Tissue plasminogen activator (t-PA) binds to the endothelium in vitro [1]. This binding may be crucial in the prevention of thrombus formation. The aim of the present study was to develop a mathematical model to quantify the binding of t-PA to the endothelium in vivo.

Nine healthy male volunteers received a continuous low dose infusion with recombinant t-PA (3.75 μg min⁻¹) and, as control, an infusion with indocycanine green (ICG; 0.5 mg min⁻¹), both for 40 min. A circulatory model was developed using non-linear mixed effect modelling.

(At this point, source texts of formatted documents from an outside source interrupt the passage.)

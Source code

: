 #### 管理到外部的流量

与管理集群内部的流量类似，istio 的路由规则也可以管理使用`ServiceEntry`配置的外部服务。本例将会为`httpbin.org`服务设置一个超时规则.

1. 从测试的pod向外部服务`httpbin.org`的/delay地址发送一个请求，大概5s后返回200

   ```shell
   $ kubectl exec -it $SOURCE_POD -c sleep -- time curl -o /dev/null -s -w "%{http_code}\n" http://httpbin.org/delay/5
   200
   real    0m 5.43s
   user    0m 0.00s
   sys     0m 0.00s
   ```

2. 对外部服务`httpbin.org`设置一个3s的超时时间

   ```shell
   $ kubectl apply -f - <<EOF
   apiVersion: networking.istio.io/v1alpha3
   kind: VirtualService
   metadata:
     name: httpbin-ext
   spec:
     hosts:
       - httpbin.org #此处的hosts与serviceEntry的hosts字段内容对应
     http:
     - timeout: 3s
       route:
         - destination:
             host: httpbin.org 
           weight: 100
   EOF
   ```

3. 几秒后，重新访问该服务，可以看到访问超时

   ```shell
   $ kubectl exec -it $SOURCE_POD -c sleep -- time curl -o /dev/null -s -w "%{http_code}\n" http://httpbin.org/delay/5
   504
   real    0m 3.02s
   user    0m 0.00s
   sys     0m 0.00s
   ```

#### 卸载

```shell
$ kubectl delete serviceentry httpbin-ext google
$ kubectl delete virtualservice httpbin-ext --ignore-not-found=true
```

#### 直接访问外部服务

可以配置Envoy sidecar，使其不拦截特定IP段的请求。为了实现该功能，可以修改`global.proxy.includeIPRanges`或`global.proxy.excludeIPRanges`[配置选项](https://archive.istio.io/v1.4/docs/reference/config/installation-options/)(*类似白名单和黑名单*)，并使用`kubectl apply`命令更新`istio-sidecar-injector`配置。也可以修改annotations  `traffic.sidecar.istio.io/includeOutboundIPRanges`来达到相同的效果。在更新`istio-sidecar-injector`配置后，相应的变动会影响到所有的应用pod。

Delays were observed in the ICG concentration profile that were not captured by a one- or two-compartment model. The ICG concentration profile was best described by a three-compartment recirculatory model with a total distribution volume of 3.0 l (s.e. mean 0.3, inter-individual coefficient of variation (CV) 17%) and plasma flow trough the ring of 0.77 l min⁻¹ (s.e. mean 0.20, CV 0%; fixed). t-PA antigen, activity and t-PA/PAI-1 complex profile showed a marked delay in increase at the beginning of the infusion, that was not captured by the circulatory model. Incorporating a reversible and concentration-dependent binding component in the model resulted in an accurate description of the t-PA concentration profile. In the resulting model (Figure 1), binding of t-PA was characterized by an affinity constant of 0.29 ml ng⁻¹ (s.e. mean 0.14, CV 114%) and a concentration of binding sites of 99 ng ml⁻¹ (s.e. mean 12, CV 0%).

Figure 1.

Recirculatory model for t-PA with saturable endothelial binding.

Clearance was estimated at 0.41 l min⁻¹ (s.e. mean 0.02, CV 18%), and endogenous production at 2.06 μg min⁻¹ (s.e. mean 0.07, CV 6%).

The in vivo characteristics of the t-PA binding site (Kd ∼ 51 pm) correspond with a high affinity t-PA endothelial binding site described in vitro (Kd 28 pM). The current model provides a means of quantification of t-PA binding and may provide a tool to study the t-PA binding in vivo. Assessing the capacity of the endothelium to bind t-PA and possibly other endogenous substances may serve as a novel tool to assess endothelial function.